BEGIN DATASET
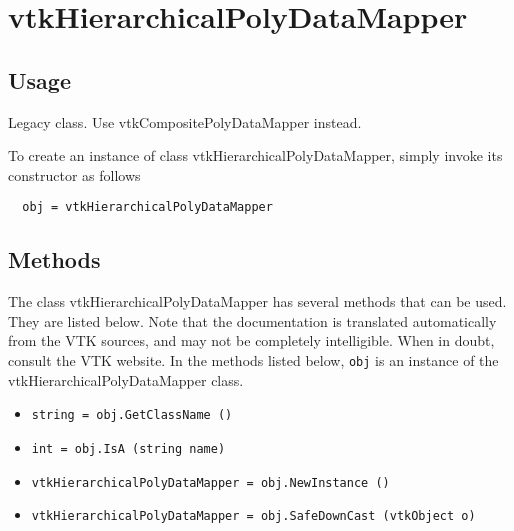 \section{vtkHierarchicalPolyDataMapper}

\subsection{Usage}

 Legacy class. Use vtkCompositePolyDataMapper instead.


To create an instance of class vtkHierarchicalPolyDataMapper, simply
invoke its constructor as follows
\begin{verbatim}
  obj = vtkHierarchicalPolyDataMapper
\end{verbatim}
\subsection{Methods}

The class vtkHierarchicalPolyDataMapper has several methods that can be used.
  They are listed below.
Note that the documentation is translated automatically from the VTK sources,
and may not be completely intelligible.  When in doubt, consult the VTK website.
In the methods listed below, \verb|obj| is an instance of the vtkHierarchicalPolyDataMapper class.
\begin{itemize}
\item  \verb|string = obj.GetClassName ()|

\item  \verb|int = obj.IsA (string name)|

\item  \verb|vtkHierarchicalPolyDataMapper = obj.NewInstance ()|

\item  \verb|vtkHierarchicalPolyDataMapper = obj.SafeDownCast (vtkObject o)|

\end{itemize}
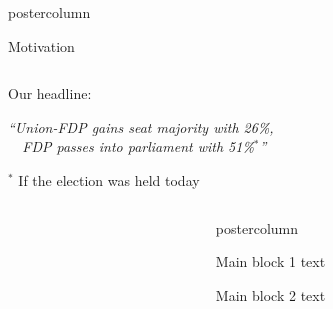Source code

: \documentclass[final,hyperref={pdfpagelabels=false}]{beamer}
\newcommand{\darkgray}[1]{\textcolor{koaladarkgray}{#1}}
\newcommand{\lightgray}[1]{\textcolor{koalagray}{#1}}
\newcommand*\circled[1]{\tikz[baseline=(char.base)]{
\node[shape=circle,draw,inner sep=2pt] (char) {#1};}}
\newlength{\columnheight}
\begin{document}
\begin{frame}
\begin{columns}
\begin{column}{1\textwidth}
\begin{beamercolorbox}[center,wd=\textwidth]{postercolumn}
\begin{minipage}[T]{.95\textwidth}
\begin{block}{\footnotesize Motivation}
{{\begin{minipage}{0.94\textwidth}
\begin{columns}[t]
\begin{column}{.29\textwidth}
  \begin{mdleftgreen}
  \begin{minipage}{\textwidth}
  \lightgray{\footnotesize Our headline:}
  \begin{center}\centering
  \darkgray{\textit{
  ``Union-FDP gains seat majority with 26\%, \ \ \\[0.1cm] \ \ FDP passes into parliament with 51\%$^*$''
  }}
  \end{center}
  \vspace{-0.7ex}
  \lightgray{\tiny ${}^*$ If the election was held today}
  \end{minipage}
  \end{mdleftgreen}
  \end{column}
  \end{columns}
  \end{minipage}
  }
  }

  \vspace{1ex}
\end{block}
\end{minipage}
\end{beamercolorbox}



\vspace{2ex}
\begin{columns}[T]

\begin{column}{.016\textwidth}
\end{column}

\begin{column}{.484\textwidth}
\begin{beamercolorbox}[center,wd=\textwidth]{postercolumn}
\begin{minipage}[T]{.95\textwidth}  %

\begin{block}{\footnotesize \circled{1} Main block 1}
text
\end{block}


\begin{block}{\footnotesize \circled{2} Main block 2}
text
\end{block}




\end{minipage}
\end{beamercolorbox}
\end{column}
\end{columns}
\end{column}
\end{columns}
\end{frame}
\end{document}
END DATASET
▶ **TASK DETAILS**:
Print verbatim every line above, apart from the pictures.

▶ **ANSWER SPACE**:
 \section{vtkHierarchicalPolyDataMapper}

\subsection{Usage}

 Legacy class. Use vtkCompositePolyDataMapper instead.


To create an instance of class vtkHierarchicalPolyDataMapper, simply
invoke its constructor as follows
\begin{verbatim}
  obj = vtkHierarchicalPolyDataMapper
\end{verbatim}
\subsection{Methods}

The class vtkHierarchicalPolyDataMapper has several methods that can be used.
  They are listed below.
Note that the documentation is translated automatically from the VTK sources,
and may not be completely intelligible.  When in doubt, consult the VTK website.
In the methods listed below, \verb|obj| is an instance of the vtkHierarchicalPolyDataMapper class.
\begin{itemize}
\item  \verb|string = obj.GetClassName ()|

\item  \verb|int = obj.IsA (string name)|

\item  \verb|vtkHierarchicalPolyDataMapper = obj.NewInstance ()|

\item  \verb|vtkHierarchicalPolyDataMapper = obj.SafeDownCast (vtkObject o)|

\end{itemize}
Source code

: \documentclass[final,hyperref={pdfpagelabels=false}]{beamer}
\newcommand{\darkgray}[1]{\textcolor{koaladarkgray}{#1}}
\newcommand{\lightgray}[1]{\textcolor{koalagray}{#1}}
\newcommand*\circled[1]{\tikz[baseline=(char.base)]{
\node[shape=circle,draw,inner sep=2pt] (char) {#1};}}
\newlength{\columnheight}
\begin{document}
\begin{frame}
\begin{columns}
\begin{column}{1\textwidth}
\begin{beamercolorbox}[center,wd=\textwidth]{postercolumn}
\begin{minipage}[T]{.95\textwidth}
\begin{block}{\footnotesize Motivation}
{{\begin{minipage}{0.94\textwidth}
\begin{columns}[t]
\begin{column}{.29\textwidth}
  \begin{mdleftgreen}
  \begin{minipage}{\textwidth}
  \lightgray{\footnotesize Our headline:}
  \begin{center}\centering
  \darkgray{\textit{
  ``Union-FDP gains seat majority with 26\%, \ \ \\[0.1cm] \ \ FDP passes into parliament with 51\%$^*$''
  }}
  \end{center}
  \vspace{-0.7ex}
  \lightgray{\tiny ${}^*$ If the election was held today}
  \end{minipage}
  \end{mdleftgreen}
  \end{column}
  \end{columns}
  \end{minipage}
  }
  }

  \vspace{1ex}
\end{block}
\end{minipage}
\end{beamercolorbox}



\vspace{2ex}
\begin{columns}[T]

\begin{column}{.016\textwidth}
\end{column}

\begin{column}{.484\textwidth}
\begin{beamercolorbox}[center,wd=\textwidth]{postercolumn}
\begin{minipage}[T]{.95\textwidth}  %

\begin{block}{\footnotesize \circled{1} Main block 1}
text
\end{block}


\begin{block}{\footnotesize \circled{2} Main block 2}
text
\end{block}




\end{minipage}
\end{beamercolorbox}
\end{column}
\end{columns}
\end{column}
\end{columns}
\end{frame}
\end{document}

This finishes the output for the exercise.